[Task description]:
Examine the entries below, count the lines holding the string "dependencies", and respond with the number only.

_ _ _ _ _

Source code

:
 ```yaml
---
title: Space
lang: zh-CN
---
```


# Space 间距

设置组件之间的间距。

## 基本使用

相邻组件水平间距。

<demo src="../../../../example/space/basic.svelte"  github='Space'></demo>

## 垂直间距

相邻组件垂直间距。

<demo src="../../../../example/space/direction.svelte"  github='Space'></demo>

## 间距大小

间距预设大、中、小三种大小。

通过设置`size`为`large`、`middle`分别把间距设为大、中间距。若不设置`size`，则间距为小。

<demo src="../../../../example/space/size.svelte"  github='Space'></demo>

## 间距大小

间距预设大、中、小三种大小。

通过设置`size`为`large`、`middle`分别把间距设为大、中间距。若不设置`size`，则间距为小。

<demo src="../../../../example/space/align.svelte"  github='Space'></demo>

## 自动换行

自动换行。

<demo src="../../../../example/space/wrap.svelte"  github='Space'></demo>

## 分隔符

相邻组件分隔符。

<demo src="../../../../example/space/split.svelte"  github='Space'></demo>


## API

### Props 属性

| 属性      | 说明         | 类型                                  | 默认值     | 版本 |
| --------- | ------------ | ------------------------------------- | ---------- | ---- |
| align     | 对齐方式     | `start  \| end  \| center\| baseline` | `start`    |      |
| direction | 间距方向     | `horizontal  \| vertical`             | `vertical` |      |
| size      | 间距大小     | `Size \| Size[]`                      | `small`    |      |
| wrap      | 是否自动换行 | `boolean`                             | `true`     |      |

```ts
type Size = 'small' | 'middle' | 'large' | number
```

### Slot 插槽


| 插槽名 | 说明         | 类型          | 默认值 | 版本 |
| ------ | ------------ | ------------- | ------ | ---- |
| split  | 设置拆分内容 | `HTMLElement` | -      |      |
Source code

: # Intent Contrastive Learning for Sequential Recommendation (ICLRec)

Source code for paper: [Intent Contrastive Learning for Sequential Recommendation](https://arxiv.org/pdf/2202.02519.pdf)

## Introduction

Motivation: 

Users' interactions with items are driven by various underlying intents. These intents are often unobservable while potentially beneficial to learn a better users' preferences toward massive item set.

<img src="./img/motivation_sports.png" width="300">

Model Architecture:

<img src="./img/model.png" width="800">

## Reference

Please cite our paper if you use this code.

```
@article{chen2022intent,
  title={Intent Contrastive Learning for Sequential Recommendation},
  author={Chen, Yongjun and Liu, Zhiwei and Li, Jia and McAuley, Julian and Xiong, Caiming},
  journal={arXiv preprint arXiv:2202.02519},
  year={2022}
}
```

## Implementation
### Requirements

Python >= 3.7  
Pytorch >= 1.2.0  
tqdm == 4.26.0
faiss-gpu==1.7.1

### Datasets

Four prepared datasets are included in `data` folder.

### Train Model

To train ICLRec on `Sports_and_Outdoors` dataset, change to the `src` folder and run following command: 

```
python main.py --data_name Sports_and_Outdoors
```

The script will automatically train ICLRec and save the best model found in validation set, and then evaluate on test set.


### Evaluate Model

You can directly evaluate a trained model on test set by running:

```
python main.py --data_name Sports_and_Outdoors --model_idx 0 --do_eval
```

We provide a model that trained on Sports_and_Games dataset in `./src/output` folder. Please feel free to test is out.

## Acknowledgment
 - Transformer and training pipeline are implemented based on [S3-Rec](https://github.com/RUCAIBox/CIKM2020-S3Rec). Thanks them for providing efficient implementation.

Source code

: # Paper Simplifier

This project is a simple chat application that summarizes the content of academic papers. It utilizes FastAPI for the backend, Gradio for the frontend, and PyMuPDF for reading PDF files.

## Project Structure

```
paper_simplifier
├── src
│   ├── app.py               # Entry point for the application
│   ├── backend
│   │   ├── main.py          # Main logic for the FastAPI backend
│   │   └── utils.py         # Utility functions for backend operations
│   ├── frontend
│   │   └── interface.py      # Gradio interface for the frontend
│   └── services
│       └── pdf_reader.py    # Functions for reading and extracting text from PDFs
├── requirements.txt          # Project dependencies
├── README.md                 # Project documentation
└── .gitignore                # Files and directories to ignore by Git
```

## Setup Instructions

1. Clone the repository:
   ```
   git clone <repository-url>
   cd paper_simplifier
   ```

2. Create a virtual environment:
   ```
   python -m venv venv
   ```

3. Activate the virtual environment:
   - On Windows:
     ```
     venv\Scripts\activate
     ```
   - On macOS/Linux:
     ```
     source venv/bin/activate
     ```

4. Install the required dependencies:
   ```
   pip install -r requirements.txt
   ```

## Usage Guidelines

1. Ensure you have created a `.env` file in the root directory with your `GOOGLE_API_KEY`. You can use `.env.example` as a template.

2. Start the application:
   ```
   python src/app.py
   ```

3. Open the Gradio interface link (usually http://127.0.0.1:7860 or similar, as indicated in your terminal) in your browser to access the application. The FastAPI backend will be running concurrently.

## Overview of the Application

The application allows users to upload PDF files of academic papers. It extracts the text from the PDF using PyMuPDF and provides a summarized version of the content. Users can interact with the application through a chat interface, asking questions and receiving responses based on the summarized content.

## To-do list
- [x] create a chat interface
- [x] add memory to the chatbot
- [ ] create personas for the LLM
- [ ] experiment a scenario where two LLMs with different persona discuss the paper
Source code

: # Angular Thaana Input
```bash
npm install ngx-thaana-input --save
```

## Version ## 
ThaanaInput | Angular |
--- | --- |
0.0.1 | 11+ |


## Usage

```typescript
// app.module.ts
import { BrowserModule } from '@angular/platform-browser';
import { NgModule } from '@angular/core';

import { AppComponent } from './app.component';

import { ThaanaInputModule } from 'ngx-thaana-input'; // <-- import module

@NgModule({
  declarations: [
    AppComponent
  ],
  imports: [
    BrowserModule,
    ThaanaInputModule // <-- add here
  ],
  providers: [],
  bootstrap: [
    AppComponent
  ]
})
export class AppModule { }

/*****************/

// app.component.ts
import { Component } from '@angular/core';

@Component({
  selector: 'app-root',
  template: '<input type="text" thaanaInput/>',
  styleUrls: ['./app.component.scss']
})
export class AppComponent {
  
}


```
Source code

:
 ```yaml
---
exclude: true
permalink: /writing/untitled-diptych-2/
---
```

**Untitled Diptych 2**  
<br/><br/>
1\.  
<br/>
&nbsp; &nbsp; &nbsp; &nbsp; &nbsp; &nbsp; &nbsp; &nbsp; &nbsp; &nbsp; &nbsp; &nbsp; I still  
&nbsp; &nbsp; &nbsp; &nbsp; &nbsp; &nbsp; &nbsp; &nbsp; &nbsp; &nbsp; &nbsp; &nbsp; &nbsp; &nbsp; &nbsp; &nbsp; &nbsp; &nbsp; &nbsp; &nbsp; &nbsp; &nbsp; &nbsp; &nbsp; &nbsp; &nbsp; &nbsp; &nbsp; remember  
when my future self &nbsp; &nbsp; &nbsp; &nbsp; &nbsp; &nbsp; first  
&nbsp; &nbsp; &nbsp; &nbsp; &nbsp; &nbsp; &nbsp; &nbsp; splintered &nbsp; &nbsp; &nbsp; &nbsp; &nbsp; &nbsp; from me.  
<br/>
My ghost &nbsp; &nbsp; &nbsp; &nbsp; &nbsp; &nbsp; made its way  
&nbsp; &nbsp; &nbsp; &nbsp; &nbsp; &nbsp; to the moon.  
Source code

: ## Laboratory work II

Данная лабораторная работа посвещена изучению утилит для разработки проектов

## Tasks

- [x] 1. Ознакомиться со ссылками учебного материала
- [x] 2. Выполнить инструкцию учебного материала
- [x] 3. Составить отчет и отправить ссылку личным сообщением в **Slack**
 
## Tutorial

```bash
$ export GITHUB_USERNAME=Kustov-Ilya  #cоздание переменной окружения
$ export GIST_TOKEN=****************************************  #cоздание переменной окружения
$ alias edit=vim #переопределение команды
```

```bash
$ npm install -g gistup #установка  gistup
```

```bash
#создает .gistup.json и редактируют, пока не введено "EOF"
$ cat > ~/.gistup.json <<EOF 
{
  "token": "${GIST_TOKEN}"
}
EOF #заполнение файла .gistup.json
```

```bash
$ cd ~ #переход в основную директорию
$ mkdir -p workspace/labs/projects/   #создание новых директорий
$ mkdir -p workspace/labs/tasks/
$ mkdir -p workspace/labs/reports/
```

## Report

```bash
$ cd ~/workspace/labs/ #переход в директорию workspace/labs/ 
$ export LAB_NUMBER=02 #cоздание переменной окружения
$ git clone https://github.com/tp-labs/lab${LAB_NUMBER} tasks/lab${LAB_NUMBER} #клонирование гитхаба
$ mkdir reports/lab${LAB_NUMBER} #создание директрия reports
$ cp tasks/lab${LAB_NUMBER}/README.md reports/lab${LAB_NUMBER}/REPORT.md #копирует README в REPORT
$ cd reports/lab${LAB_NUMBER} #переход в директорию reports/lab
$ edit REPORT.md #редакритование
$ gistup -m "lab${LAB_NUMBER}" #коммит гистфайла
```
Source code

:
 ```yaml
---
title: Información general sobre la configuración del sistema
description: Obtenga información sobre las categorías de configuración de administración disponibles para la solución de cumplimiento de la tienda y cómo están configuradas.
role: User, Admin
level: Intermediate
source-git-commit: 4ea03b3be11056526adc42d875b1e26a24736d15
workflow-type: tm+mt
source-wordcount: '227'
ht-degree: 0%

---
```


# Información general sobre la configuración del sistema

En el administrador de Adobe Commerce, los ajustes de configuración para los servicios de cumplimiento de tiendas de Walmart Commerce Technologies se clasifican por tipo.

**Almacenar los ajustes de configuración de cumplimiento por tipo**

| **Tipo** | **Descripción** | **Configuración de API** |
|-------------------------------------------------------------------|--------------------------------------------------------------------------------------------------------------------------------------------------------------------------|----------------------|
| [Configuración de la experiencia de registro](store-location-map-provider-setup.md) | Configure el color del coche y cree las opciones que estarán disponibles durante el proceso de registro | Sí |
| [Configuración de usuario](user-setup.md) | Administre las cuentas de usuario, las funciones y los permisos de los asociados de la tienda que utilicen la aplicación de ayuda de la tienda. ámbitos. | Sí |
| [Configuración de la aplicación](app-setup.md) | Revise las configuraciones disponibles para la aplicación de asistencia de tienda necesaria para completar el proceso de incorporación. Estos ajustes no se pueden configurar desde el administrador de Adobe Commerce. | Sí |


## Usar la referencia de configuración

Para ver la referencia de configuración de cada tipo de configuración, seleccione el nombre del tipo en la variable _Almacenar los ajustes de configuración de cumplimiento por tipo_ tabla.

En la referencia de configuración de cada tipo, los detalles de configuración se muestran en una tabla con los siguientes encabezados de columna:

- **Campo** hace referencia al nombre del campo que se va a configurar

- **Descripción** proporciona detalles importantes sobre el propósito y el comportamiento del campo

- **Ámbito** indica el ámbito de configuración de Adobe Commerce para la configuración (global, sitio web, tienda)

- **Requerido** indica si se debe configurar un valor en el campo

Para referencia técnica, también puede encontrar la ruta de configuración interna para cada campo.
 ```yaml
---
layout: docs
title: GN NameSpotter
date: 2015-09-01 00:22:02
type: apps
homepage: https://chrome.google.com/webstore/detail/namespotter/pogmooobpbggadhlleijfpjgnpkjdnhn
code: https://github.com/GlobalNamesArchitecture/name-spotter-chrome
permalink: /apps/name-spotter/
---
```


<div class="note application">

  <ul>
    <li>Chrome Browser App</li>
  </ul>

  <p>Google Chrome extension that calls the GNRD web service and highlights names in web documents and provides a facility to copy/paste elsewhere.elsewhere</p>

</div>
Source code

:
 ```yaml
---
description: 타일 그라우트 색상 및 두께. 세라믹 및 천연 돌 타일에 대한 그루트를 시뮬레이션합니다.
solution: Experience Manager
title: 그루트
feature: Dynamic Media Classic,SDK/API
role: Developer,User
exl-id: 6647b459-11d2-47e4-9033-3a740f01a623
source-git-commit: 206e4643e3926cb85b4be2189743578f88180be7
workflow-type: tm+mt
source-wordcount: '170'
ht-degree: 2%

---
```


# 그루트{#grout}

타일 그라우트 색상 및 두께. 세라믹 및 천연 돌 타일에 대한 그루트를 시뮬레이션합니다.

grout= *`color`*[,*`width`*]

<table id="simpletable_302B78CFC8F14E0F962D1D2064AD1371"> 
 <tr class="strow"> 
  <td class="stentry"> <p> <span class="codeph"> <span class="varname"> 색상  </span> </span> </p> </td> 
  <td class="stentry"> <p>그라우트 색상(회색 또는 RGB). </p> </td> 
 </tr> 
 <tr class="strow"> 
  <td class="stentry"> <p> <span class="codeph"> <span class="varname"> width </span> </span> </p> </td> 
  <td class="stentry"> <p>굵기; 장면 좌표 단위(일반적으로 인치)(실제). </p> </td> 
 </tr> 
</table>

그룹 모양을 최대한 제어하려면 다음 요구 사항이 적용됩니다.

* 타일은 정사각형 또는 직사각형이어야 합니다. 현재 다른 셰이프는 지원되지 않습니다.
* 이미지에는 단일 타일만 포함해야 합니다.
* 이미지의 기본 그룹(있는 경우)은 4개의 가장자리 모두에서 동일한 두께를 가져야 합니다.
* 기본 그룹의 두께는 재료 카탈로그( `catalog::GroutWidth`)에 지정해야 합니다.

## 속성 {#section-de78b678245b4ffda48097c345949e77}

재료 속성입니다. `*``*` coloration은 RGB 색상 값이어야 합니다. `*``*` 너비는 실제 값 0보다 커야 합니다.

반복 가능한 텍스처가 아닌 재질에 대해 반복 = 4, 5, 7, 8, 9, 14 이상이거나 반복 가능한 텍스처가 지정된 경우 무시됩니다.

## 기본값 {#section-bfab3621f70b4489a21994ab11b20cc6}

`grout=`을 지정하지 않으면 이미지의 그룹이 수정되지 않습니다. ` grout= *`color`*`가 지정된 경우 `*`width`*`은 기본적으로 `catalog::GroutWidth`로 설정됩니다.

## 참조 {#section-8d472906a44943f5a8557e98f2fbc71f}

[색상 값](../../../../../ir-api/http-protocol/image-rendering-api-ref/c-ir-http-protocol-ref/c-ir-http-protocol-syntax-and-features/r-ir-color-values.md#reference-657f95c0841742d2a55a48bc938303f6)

_ _ _ _ _

[Answer]:
2